英語では『special makeup』、『special effects makeup』などと表記される。映画によって表記に細かい違いがあるが、特殊メイクであることに変わりはない。ただし『prosthetics』、『prosthetics makeup』、『prosthetics effects』などは特殊造形、またはそれに近いものを表す。
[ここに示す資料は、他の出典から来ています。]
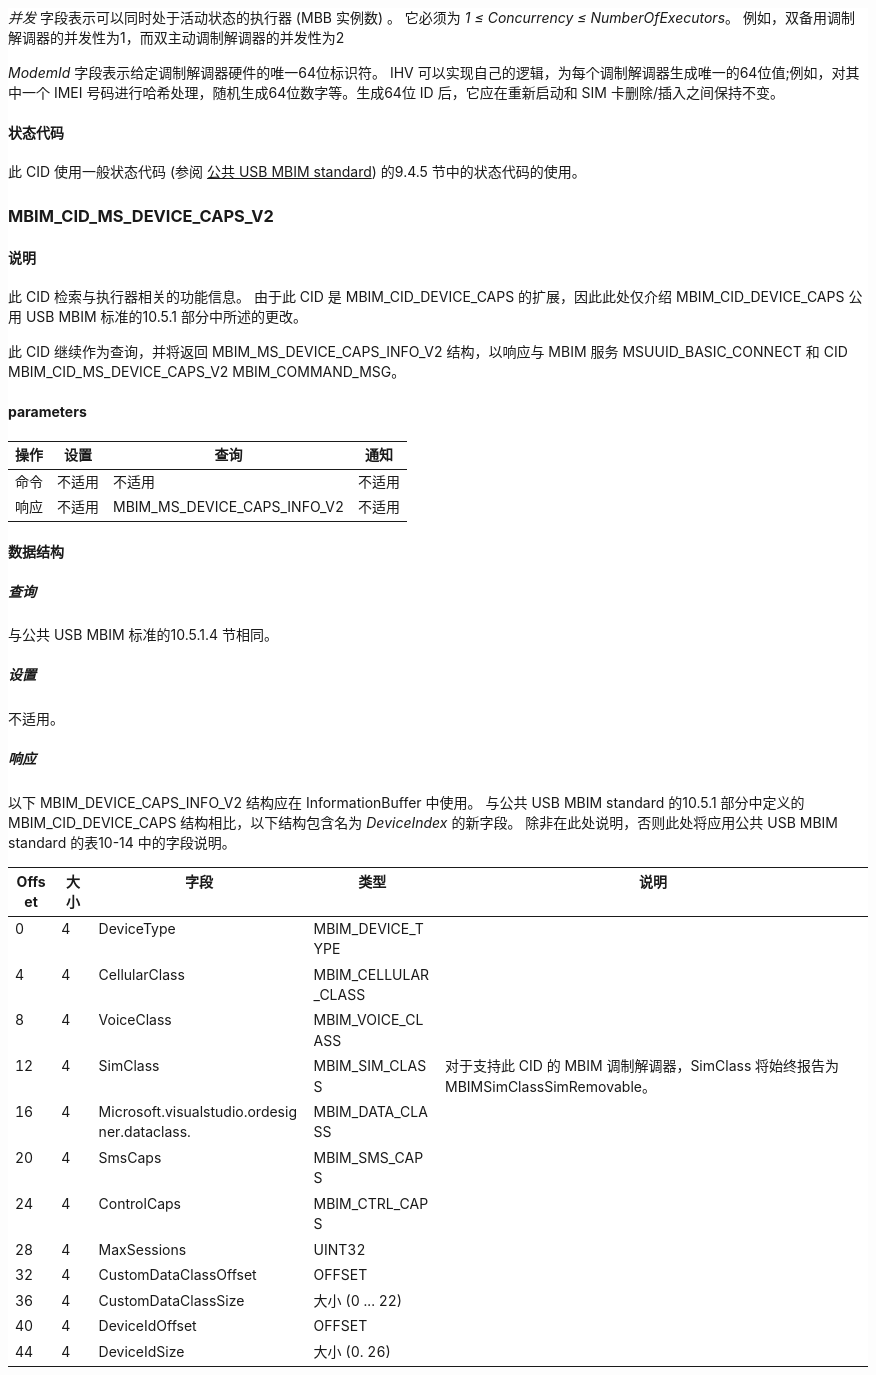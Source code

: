 *并发* 字段表示可以同时处于活动状态的执行器 (MBB 实例数) 。 它必须为 *1 ≤ Concurrency ≤ NumberOfExecutors*。 例如，双备用调制解调器的并发性为1，而双主动调制解调器的并发性为2

*ModemId* 字段表示给定调制解调器硬件的唯一64位标识符。 IHV 可以实现自己的逻辑，为每个调制解调器生成唯一的64位值;例如，对其中一个 IMEI 号码进行哈希处理，随机生成64位数字等。生成64位 ID 后，它应在重新启动和 SIM 卡删除/插入之间保持不变。

#### <a name="status-codes"></a>状态代码

此 CID 使用一般状态代码 (参阅 [公共 USB MBIM standard](https://www.usb.org/document-library/mobile-broadband-interface-model-v10-errata-1-and-adopters-agreement)) 的9.4.5 节中的状态代码的使用。

### <a name="mbim_cid_ms_device_caps_v2"></a>MBIM_CID_MS_DEVICE_CAPS_V2

#### <a name="description"></a>说明

此 CID 检索与执行器相关的功能信息。 由于此 CID 是 MBIM_CID_DEVICE_CAPS 的扩展，因此此处仅介绍 MBIM_CID_DEVICE_CAPS 公用 USB MBIM 标准的10.5.1 部分中所述的更改。

此 CID 继续作为查询，并将返回 MBIM_MS_DEVICE_CAPS_INFO_V2 结构，以响应与 MBIM 服务 MSUUID_BASIC_CONNECT 和 CID MBIM_CID_MS_DEVICE_CAPS_V2 MBIM_COMMAND_MSG。

#### <a name="parameters"></a>parameters

| 操作 | 设置 | 查询 | 通知 |
| --- | --- | --- | --- |
| 命令 | 不适用 | 不适用 | 不适用 |
| 响应 | 不适用 | MBIM_MS_DEVICE_CAPS_INFO_V2 | 不适用 |

#### <a name="data-structures"></a>数据结构

##### <a name="query"></a>查询

与公共 USB MBIM 标准的10.5.1.4 节相同。

##### <a name="set"></a>设置

不适用。

##### <a name="response"></a>响应

以下 MBIM_DEVICE_CAPS_INFO_V2 结构应在 InformationBuffer 中使用。 与公共 USB MBIM standard 的10.5.1 部分中定义的 MBIM_CID_DEVICE_CAPS 结构相比，以下结构包含名为 *DeviceIndex* 的新字段。 除非在此处说明，否则此处将应用公共 USB MBIM standard 的表10-14 中的字段说明。

| Offset | 大小 | 字段 | 类型 | 说明 |
| --- | --- | --- | --- | --- |
| 0 | 4 | DeviceType | MBIM_DEVICE_TYPE |  |
| 4 | 4 | CellularClass | MBIM_CELLULAR_CLASS |  |
| 8 | 4 | VoiceClass | MBIM_VOICE_CLASS |  |
| 12 | 4 | SimClass | MBIM_SIM_CLASS | 对于支持此 CID 的 MBIM 调制解调器，SimClass 将始终报告为 MBIMSimClassSimRemovable。 |
| 16 | 4 | Microsoft.visualstudio.ordesigner.dataclass. | MBIM_DATA_CLASS |  |
| 20 | 4 | SmsCaps | MBIM_SMS_CAPS |  |
| 24 | 4 | ControlCaps | MBIM_CTRL_CAPS |  |
| 28 | 4 | MaxSessions | UINT32 |  |
| 32 | 4 | CustomDataClassOffset | OFFSET |  |
| 36 | 4 | CustomDataClassSize | 大小 (0 ... 22)  |  |
| 40 | 4 | DeviceIdOffset | OFFSET |  |
| 44 | 4 | DeviceIdSize | 大小 (0. 26)  |  |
他にも『creature effects』はクリーチャー(モンスター)造形(もしくはクリーチャー系の特殊メイク)、『dental prosthetics』は義歯、『animatronic effects』はアニマトロニクス、『mechanical effects』は特殊装置(もしくは前述のアニマトロニクス)を表す。何れも明確な定義はなく、混同されているケースも多いので、マイナーな作品や古い作品では注意が必要である。
著名な特殊メイクアーティスト
著名な特殊メイクアーティストには、ディック・スミス、リック・ベイカー、スタン・ウィンストンなどがいる。
- ディック・スミス
- リック・ベイカー
- スタン・ウィンストン
- トム・サヴィーニ
- ADI(Amalgamated Dynamics, Inc.) (アレック・ギリス、トム・ウッドルフJr.)
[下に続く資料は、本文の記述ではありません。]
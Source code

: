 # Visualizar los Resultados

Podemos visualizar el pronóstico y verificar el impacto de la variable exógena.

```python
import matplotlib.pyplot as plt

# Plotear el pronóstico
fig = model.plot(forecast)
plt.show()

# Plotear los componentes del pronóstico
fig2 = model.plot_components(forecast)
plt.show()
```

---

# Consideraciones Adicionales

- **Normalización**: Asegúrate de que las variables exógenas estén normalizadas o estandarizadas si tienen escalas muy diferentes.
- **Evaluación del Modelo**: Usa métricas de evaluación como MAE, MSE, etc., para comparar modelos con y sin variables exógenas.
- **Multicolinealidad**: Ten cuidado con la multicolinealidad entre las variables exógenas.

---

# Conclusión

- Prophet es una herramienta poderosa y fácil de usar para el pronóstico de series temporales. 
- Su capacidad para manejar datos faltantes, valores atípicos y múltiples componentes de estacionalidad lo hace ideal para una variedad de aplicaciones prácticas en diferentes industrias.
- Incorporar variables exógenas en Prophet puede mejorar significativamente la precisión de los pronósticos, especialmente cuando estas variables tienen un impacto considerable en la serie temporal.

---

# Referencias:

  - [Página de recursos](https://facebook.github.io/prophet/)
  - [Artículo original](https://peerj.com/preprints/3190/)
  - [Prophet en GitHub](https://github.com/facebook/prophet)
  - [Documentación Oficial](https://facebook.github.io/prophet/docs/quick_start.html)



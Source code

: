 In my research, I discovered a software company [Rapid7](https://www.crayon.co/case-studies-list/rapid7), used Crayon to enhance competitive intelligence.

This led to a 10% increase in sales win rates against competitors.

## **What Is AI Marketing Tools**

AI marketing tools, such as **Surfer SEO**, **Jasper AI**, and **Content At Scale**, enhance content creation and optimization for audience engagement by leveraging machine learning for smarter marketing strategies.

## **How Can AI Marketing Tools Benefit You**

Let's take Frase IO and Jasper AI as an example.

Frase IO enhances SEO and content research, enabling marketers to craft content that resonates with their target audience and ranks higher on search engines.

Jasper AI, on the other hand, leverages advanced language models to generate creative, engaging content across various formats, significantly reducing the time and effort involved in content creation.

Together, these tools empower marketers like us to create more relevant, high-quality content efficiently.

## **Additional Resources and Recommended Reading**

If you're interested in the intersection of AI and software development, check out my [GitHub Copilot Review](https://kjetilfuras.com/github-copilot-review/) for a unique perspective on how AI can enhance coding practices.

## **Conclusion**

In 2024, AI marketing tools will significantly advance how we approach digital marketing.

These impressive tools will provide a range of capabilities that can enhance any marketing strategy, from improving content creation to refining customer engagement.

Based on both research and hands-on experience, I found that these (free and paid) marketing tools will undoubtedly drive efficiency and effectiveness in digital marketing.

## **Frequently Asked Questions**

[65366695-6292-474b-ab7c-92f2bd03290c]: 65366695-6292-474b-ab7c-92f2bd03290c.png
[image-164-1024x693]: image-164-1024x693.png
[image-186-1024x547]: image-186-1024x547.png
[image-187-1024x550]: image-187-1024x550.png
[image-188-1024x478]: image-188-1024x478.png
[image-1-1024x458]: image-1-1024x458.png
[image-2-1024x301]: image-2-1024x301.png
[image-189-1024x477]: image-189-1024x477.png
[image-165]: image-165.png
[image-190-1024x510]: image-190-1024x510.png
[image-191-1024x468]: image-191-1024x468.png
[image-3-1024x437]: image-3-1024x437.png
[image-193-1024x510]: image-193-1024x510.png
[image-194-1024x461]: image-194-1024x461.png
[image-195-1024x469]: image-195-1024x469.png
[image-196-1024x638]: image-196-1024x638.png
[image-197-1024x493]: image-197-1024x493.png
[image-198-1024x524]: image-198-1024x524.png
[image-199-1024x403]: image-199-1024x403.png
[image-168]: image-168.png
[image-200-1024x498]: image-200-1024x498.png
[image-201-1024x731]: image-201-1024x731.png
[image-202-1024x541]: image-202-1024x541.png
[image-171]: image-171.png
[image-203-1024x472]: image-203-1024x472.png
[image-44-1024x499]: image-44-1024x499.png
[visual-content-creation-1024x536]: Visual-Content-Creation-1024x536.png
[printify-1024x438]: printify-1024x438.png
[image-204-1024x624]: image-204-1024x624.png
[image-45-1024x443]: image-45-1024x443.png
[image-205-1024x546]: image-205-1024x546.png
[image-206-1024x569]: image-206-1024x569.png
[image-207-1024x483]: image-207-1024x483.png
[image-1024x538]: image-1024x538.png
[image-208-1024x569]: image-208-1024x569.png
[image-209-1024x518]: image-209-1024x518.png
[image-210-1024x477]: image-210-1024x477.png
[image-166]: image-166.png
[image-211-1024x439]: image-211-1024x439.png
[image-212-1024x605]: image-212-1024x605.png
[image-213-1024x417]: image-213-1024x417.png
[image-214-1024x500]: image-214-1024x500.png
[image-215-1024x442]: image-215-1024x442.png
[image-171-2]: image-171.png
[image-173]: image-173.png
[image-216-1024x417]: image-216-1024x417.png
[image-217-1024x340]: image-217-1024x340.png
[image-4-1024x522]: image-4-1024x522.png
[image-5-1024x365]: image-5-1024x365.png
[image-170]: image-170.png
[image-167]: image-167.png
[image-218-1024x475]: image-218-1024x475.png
- KNB EFX(ロバート・カーツマン、グレゴリー・ニコテロ、ハワード・バーガー)
- ロブ・ボッティン
- ジャンネット・デ・ロッシ
- セルジオ・スティヴァレッティ
- ケヴィン・イェーガー
- スティーヴ・ジョンソン
- リチャード・テイラー
- ジョン・カール・ビュークラー
- オラフ・イッテンバッハ(映画監督だが、特殊メイクアーティストでもある)
- ヴィ・ニール
- マシュー・マングル
日本の特殊メイクアーティスト
- 松岡象一郎(特殊メイク・特殊造形 特殊衣装 光ファイバーオブジェ 株式会社ジーエムアトリエ設立)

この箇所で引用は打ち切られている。